--- Task ---
Print the entries below exactly as they appear, from the first line up to and including the line with "Amp mirip seperti". Do not print any pictures.

[Stored dataset items]
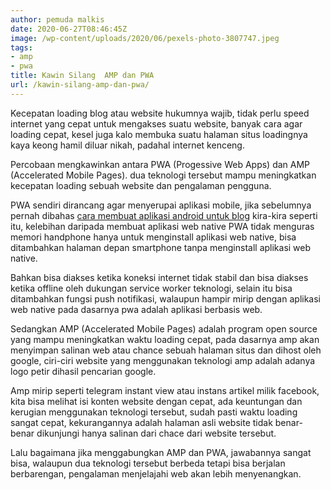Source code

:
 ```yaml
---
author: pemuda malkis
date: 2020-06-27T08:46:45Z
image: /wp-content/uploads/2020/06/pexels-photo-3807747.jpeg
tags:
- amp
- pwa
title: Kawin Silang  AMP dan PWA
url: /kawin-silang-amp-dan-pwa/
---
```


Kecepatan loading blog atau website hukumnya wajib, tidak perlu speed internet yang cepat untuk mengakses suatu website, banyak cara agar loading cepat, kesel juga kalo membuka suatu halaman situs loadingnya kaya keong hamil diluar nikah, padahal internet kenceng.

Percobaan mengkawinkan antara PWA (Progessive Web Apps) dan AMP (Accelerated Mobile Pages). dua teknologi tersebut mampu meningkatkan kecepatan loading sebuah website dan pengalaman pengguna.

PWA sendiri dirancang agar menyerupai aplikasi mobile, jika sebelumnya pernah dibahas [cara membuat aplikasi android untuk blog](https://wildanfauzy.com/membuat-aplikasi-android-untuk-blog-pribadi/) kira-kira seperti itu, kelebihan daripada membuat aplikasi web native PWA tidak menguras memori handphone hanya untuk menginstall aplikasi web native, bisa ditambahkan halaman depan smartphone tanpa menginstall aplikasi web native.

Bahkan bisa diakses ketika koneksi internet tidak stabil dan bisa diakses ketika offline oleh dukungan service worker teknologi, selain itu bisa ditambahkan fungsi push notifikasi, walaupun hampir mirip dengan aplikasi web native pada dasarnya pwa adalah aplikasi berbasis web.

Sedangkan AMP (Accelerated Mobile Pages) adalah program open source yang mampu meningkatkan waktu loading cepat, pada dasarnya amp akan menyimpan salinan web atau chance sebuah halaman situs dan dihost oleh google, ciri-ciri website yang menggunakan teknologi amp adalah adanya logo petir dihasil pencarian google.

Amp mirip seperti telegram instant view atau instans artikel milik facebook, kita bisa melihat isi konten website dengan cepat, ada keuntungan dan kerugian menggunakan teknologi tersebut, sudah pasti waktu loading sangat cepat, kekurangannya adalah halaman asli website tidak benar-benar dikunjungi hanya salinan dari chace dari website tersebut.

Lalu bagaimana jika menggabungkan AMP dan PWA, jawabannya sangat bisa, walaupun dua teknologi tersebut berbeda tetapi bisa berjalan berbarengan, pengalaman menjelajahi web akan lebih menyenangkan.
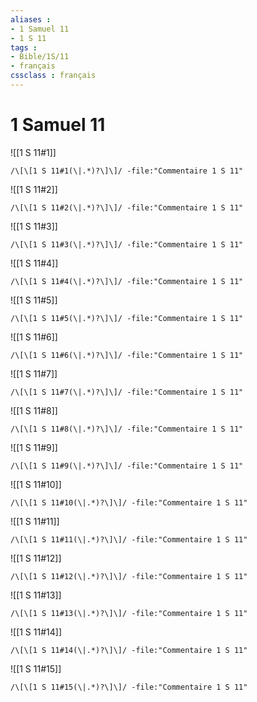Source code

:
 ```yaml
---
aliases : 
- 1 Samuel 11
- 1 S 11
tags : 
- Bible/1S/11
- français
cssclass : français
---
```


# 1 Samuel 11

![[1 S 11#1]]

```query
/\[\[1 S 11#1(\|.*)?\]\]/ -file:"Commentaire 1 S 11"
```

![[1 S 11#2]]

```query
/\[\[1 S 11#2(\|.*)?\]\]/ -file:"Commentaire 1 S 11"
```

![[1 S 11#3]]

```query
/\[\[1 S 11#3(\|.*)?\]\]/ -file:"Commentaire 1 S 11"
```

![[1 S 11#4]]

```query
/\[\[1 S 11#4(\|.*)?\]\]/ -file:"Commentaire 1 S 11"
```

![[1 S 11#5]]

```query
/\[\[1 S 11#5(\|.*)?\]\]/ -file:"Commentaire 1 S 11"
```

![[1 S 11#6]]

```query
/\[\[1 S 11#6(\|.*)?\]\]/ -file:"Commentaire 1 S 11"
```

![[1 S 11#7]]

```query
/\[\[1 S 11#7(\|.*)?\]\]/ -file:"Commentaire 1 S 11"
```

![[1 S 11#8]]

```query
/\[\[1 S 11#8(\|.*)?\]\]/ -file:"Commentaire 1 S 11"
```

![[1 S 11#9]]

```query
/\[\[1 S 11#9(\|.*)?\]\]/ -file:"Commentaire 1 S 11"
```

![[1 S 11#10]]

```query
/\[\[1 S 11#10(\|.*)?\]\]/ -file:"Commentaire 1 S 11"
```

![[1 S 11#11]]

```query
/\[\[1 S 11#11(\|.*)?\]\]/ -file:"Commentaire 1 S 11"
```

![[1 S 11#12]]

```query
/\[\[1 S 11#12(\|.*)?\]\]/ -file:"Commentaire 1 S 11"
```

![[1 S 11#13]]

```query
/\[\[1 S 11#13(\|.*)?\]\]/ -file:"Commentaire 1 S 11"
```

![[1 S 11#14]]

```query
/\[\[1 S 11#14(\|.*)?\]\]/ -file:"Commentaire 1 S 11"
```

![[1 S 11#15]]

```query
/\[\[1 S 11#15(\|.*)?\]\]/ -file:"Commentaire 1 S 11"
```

--- Result below ---
Source code

:
 ```yaml
---
author: pemuda malkis
date: 2020-06-27T08:46:45Z
image: /wp-content/uploads/2020/06/pexels-photo-3807747.jpeg
tags:
- amp
- pwa
title: Kawin Silang  AMP dan PWA
url: /kawin-silang-amp-dan-pwa/
---
```


Kecepatan loading blog atau website hukumnya wajib, tidak perlu speed internet yang cepat untuk mengakses suatu website, banyak cara agar loading cepat, kesel juga kalo membuka suatu halaman situs loadingnya kaya keong hamil diluar nikah, padahal internet kenceng.

Percobaan mengkawinkan antara PWA (Progessive Web Apps) dan AMP (Accelerated Mobile Pages). dua teknologi tersebut mampu meningkatkan kecepatan loading sebuah website dan pengalaman pengguna.

PWA sendiri dirancang agar menyerupai aplikasi mobile, jika sebelumnya pernah dibahas [cara membuat aplikasi android untuk blog](https://wildanfauzy.com/membuat-aplikasi-android-untuk-blog-pribadi/) kira-kira seperti itu, kelebihan daripada membuat aplikasi web native PWA tidak menguras memori handphone hanya untuk menginstall aplikasi web native, bisa ditambahkan halaman depan smartphone tanpa menginstall aplikasi web native.

Bahkan bisa diakses ketika koneksi internet tidak stabil dan bisa diakses ketika offline oleh dukungan service worker teknologi, selain itu bisa ditambahkan fungsi push notifikasi, walaupun hampir mirip dengan aplikasi web native pada dasarnya pwa adalah aplikasi berbasis web.

Sedangkan AMP (Accelerated Mobile Pages) adalah program open source yang mampu meningkatkan waktu loading cepat, pada dasarnya amp akan menyimpan salinan web atau chance sebuah halaman situs dan dihost oleh google, ciri-ciri website yang menggunakan teknologi amp adalah adanya logo petir dihasil pencarian google.

Amp mirip seperti telegram instant view atau instans artikel milik facebook, kita bisa melihat isi konten website dengan cepat, ada keuntungan dan kerugian menggunakan teknologi tersebut, sudah pasti waktu loading sangat cepat, kekurangannya adalah halaman asli website tidak benar-benar dikunjungi hanya salinan dari chace dari website tersebut.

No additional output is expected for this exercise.